Millions Wasted on Kubernetes Resources
Blog Article Published: 05/16/2023
Originally published by Sysdig.
Written by Javier Martínez.
The Sysdig 2023 Cloud-Native Security and Container Usage Report has shed some light on how organizations are managing their cloud environments. Based on real-world customers, the report is a snapshot of the state of cloud-native in 2023, aggregating data from billions of containers.
Our report retrieves data from cloud projects in the following areas:
- Number of containers that are using fewer CPU and memory than needed.
- Number of containers with no CPU limits set.
- Overallocation and estimated losses.
Limits and requests
Over the year, we have covered the importance of Limits and Requests. Simply put, they provide a way of specifying the maximum and the guaranteed amount of a computing resource for a container, respectively.
But they are more than that – they also indicate your company’s intention for a particular process. They can define the eviction tier level and the Quality of Service for the Pods running those containers.
Our study shows that:
- 49% of containers have no memory limits set.
- 59% of containers have no CPU limits set.
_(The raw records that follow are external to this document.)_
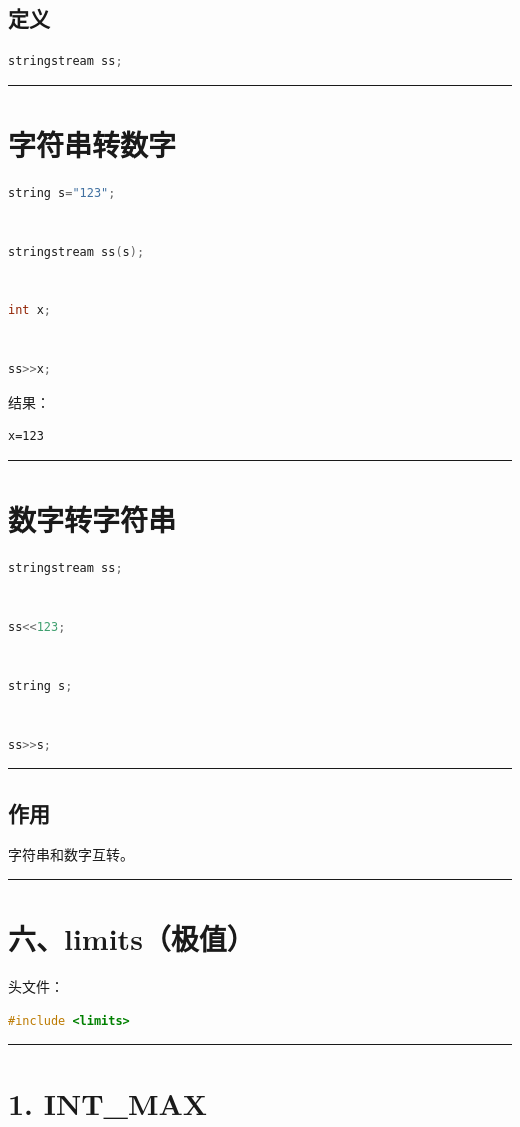 \documentclass[10pt,twocolumn]{extarticle}
\begin{document}
\subsection{定义}
\begin{lstlisting}[language=C++]
stringstream ss;
\end{lstlisting}

\noindent\rule{\linewidth}{0.4pt}

\section{字符串转数字}
\begin{lstlisting}[language=C++]
string s="123";


stringstream ss(s);


int x;


ss>>x;
\end{lstlisting}
结果：
\begin{lstlisting}
x=123
\end{lstlisting}

\noindent\rule{\linewidth}{0.4pt}

\section{数字转字符串}
\begin{lstlisting}[language=C++]
stringstream ss;


ss<<123;


string s;


ss>>s;
\end{lstlisting}

\noindent\rule{\linewidth}{0.4pt}

\subsection{作用}
字符串和数字互转。

\noindent\rule{\linewidth}{0.4pt}

\section{六、limits（极值）}

头文件：
\begin{lstlisting}[language=C++]
#include <limits>
\end{lstlisting}

\noindent\rule{\linewidth}{0.4pt}

\section{1. INT\_MAX}
\end{document}
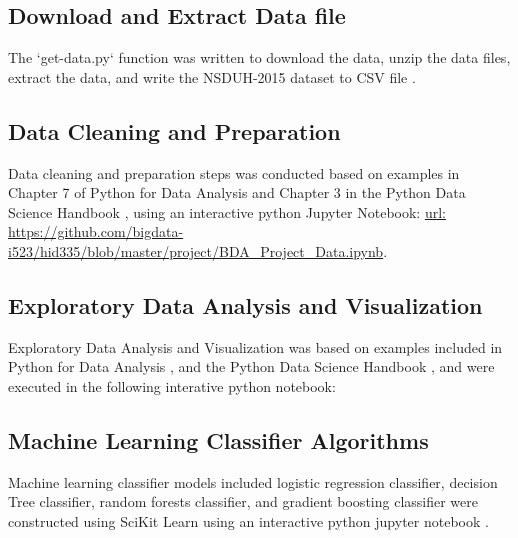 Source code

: \documentclass[sigconf]{acmart}
\begin{document}
\subsection{Download and Extract Data file \cite{getdata17}}

The `get-data.py` function was written to download the data, unzip the data
files, extract the data, and write the NSDUH-2015 dataset to CSV file 
\cite{getdata17}.

\subsection{Data Cleaning and Preparation \cite{mckinney17}}

Data cleaning and preparation steps was conducted based on examples in 
Chapter 7 of Python for Data Analysis \cite{mckinney17} and Chapter 3 in 
the Python Data Science Handbook \cite{vanderplas17}, using an interactive 
python Jupyter Notebook: \url{url: https://github.com/bigdata-i523/hid335/blob/master/project/BDA_Project_Data.ipynb}.

\subsection{Exploratory Data Analysis and Visualization\cite{vanderplas17}}

Exploratory Data Analysis and Visualization was based on examples included
in Python for Data Analysis \cite{mckinney17}, and the Python Data Science 
Handbook \cite{vanderplas17}, and were executed in the following interative
python notebook: 


\subsection{Machine Learning Classifier Algorithms}
Machine learning classifier models included logistic regression classifier, 
decision Tree classifier, random forests classifier, and gradient boosting 
classifier were constructed using SciKit Learn \cite{muller17, raschka17} 
using an interactive python jupyter notebook \cite{classifyH}. 





%
\end{document}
While setting up memory limits might have negative side effects, it’s important to set CPU limits to avoid starvation in processes or particular containers having drastic spikes of CPU consumption.
59% containers with no CPU limits
Our study showed that 59% of containers had no CPU limits set at all. Normally, adding CPU limits might lead to Throttling, but the report shows as well that on average 69% of the purchased CPU was unused, suggesting that no capacity planning was in place.
49% containers with no memory limits
Almost half of the containers had no memory limits at all. This particular case is special, since adding a limit to memory might eventually cause OOM errors.
Cloud providers give plenty of options to run applications with the ease of a click, which is a great way to kickstart the monitoring journey. However, cloud-native companies tend to allocate resources just to avoid becoming saturated, which can lead to astronomical costs.
Why does this happen?
- Urge to scale quickly
- Lack of resource consumption visibility
- Multi-tenant scaling
- Lack of Kubernetes knowledge
- Lack of capacity planning
Since CPU is the most costly resource in a cloud instance, companies might be overspending on something they are never going to use.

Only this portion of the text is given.